Asked why the trio is given what looks to be special status, Rutagengwa said that "projections show that the three are growing, in terms of population and urbanization development, more than others, given their proximity to the capital.
Their respective populations are projected to grow at between 650,000 and one million.
"This requires special attention for their planning and implementation control."
Rutagengwa said the three cities already have strategic investments in the pipeline which will support their economic growth.
The investments he referred to include big projects such as the underway construction of the new international airport in Nyamata, Bugesera district.
The government hopes the $400 million airport could be ready for operations by 2023.
Nyamata is also home to the Rwanda Institute for Conservation Agriculture (RICA), a college that is part of multimillion-dollar agriculture initiatives funded by American philanthropist, Howard G. Buffett.
"Trade, transport, and tourism will be the main drivers of Bugesera (Nyamata) due to the new international airport. As a planned satellite city, construction, infrastructure services, and hi-tech will also be essential. The growth of the financial sector will be inevitable," Rutagengwa said.
Muhanga which was previously categorized as a secondary city is about 45 kilometres south of Kigali. It has mining, trade, industry, tourism, and logistics growth potentials.
Works under the Rwanda Urban Development Project (RUDP), an ongoing World Bank-funded project meant to provide better roads; street lighting and drainage systems have given the city a facelift. Among others, three major investors - Mountain Ceramic (makers of clay tiles), Seven Hills (saucepans manufacturers), and Basil Company (cleaning equipment) -are looking to construct industries.
"An industrial and special economic zone, improved roads infrastructures, mining processing plants and so forth are underway," Rutagengwa said.
"The driving sector for Muhanga will be mining, trade and logistics. Due to its consideration as a Satellite city, infrastructure services and construction will be on the rise."
Rwamagana, located about 50 kilometres northeast of Kigali, also has industrial and special economic zones, improved roads infrastructure, hillside in addition to marshland irrigation projects.
At least 16 big projects are expected to play a significant role in the development of Rwamagana during the implementation of the updated master plan 2021-2050. The projects include the upgrading of Rwamagana district hospital, food market buildings, rehabilitating roads and setting up a transport hub to connect Uswahilini, one of Rwamagana's old markets, to the Central Business District (CBD).

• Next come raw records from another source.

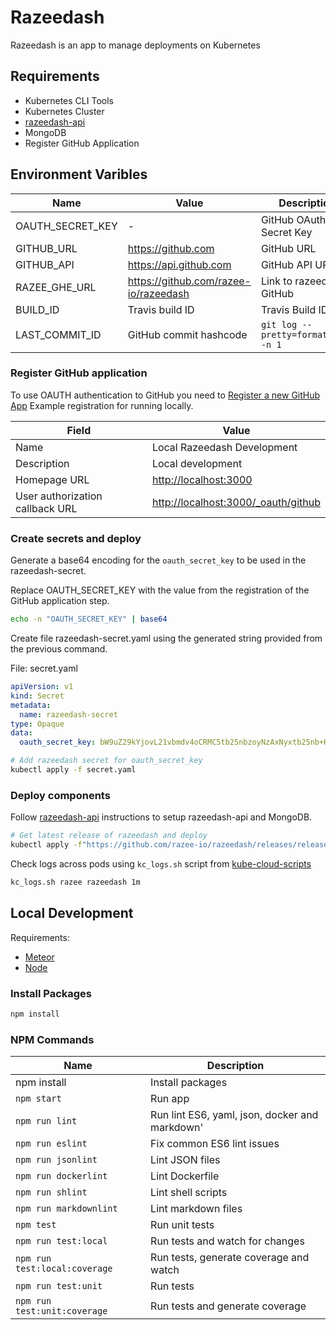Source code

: # Razeedash

Razeedash is an app to manage deployments on Kubernetes

## Requirements

- Kubernetes CLI Tools
- Kubernetes Cluster
- [razeedash-api](https://github.com/razee-io/razeedash-api)
- MongoDB
- Register GitHub Application

## Environment Varibles

| Name | Value | Description |
| ---- | ----- | ----------- |
| OAUTH_SECRET_KEY | - | GitHub OAuth Secret Key |
| GITHUB_URL | <https://github.com> | GitHub URL |
| GITHUB_API | <https://api.github.com> | GitHub API URL |
| RAZEE_GHE_URL | <https://github.com/razee-io/razeedash> | Link to razeedash GitHub |
| BUILD_ID | Travis build ID | Travis Build ID |
| LAST_COMMIT_ID | GitHub commit hashcode | `git log --pretty=format:'%h' -n 1` |

### Register GitHub application

To use OAUTH authentication to GitHub you need to [Register a new GitHub App](https://github.com/settings/apps/new)
Example registration for running locally.

| Field | Value |
| ----- | ----- |
| Name | Local Razeedash Development |
| Description | Local development |
| Homepage URL | <http://localhost:3000> |
| User authorization callback URL | <http://localhost:3000/_oauth/github> |

### Create secrets and deploy

Generate a base64 encoding for the `oauth_secret_key` to be used in the
razeedash-secret.

Replace OAUTH_SECRET_KEY with the value from the registration of the GitHub application step.

<!--Markdownlint-disable MD013-->

```bash
echo -n "OAUTH_SECRET_KEY" | base64
```

<!--Markdownlint-enable MD013-->

Create file razeedash-secret.yaml using the generated string provided from the
previous command.

File: secret.yaml

```yaml
apiVersion: v1
kind: Secret
metadata:
  name: razeedash-secret
type: Opaque
data:
  oauth_secret_key: bW9uZ29kYjovL21vbmdv4oCRMC5tb25nbzoyNzAxNyxtb25nb+KAkTEubW9uZ286MjcwMTcsbW9uZ2/igJEyLm1vbmdvL215cHJvamVjdD9yZXBsaWNhU2V0PXJzMA==
```

```bash
# Add razeedash secret for oauth_secret_key
kubectl apply -f secret.yaml
```

### Deploy components

Follow [razeedash-api](https://github.com/razee.io/razeedash-api) instructions
to setup razeedash-api and MongoDB.

```bash
# Get latest release of razeedash and deploy
kubectl apply -f"https://github.com/razee-io/razeedash/releases/release/download/resource.yaml"
```

Check logs across pods using `kc_logs.sh` script from
[kube-cloud-scripts](https://github.com/razee-io/kube-cloud-scripts)

```bash
kc_logs.sh razee razeedash 1m
```

## Local Development

Requirements:

- [Meteor](https://www.meteor.com/install)
- [Node](https://nodejs.org/en/)

### Install Packages

```bash
npm install
```

### NPM Commands

| Name | Description |
| ---- | ----------- |
| npm install | Install packages |
| `npm start` | Run app |
| `npm run lint` | Run lint ES6, yaml, json, docker and markdown' |
| `npm run eslint` | Fix common ES6 lint issues |
| `npm run jsonlint` | Lint JSON files |
| `npm run dockerlint` | Lint Dockerfile |
| `npm run shlint` | Lint shell scripts |
| `npm run markdownlint` | Lint markdown files |
| `npm test` | Run unit tests |
| `npm run test:local` | Run tests and watch for changes |
| `npm run test:local:coverage` | Run tests, generate coverage and watch |
| `npm run test:unit` | Run tests |
| `npm run test:unit:coverage` | Run tests and generate coverage |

There is also a plan to set up a planetarium, a theatre built primarily for presenting educational and entertaining shows about astronomy, in the city.
Rutagengwa said: "Rwamagana is developing a large manufacturing hub. As a satellite city, more construction and related infrastructure developments will be expected. Commercial agriculture and processing will be equally important as the district has soils suitable for agriculture."
As noted, the satellite cities' land-use master plans covering the respective entire districts are being elaborated to ensure a smart, balanced and development.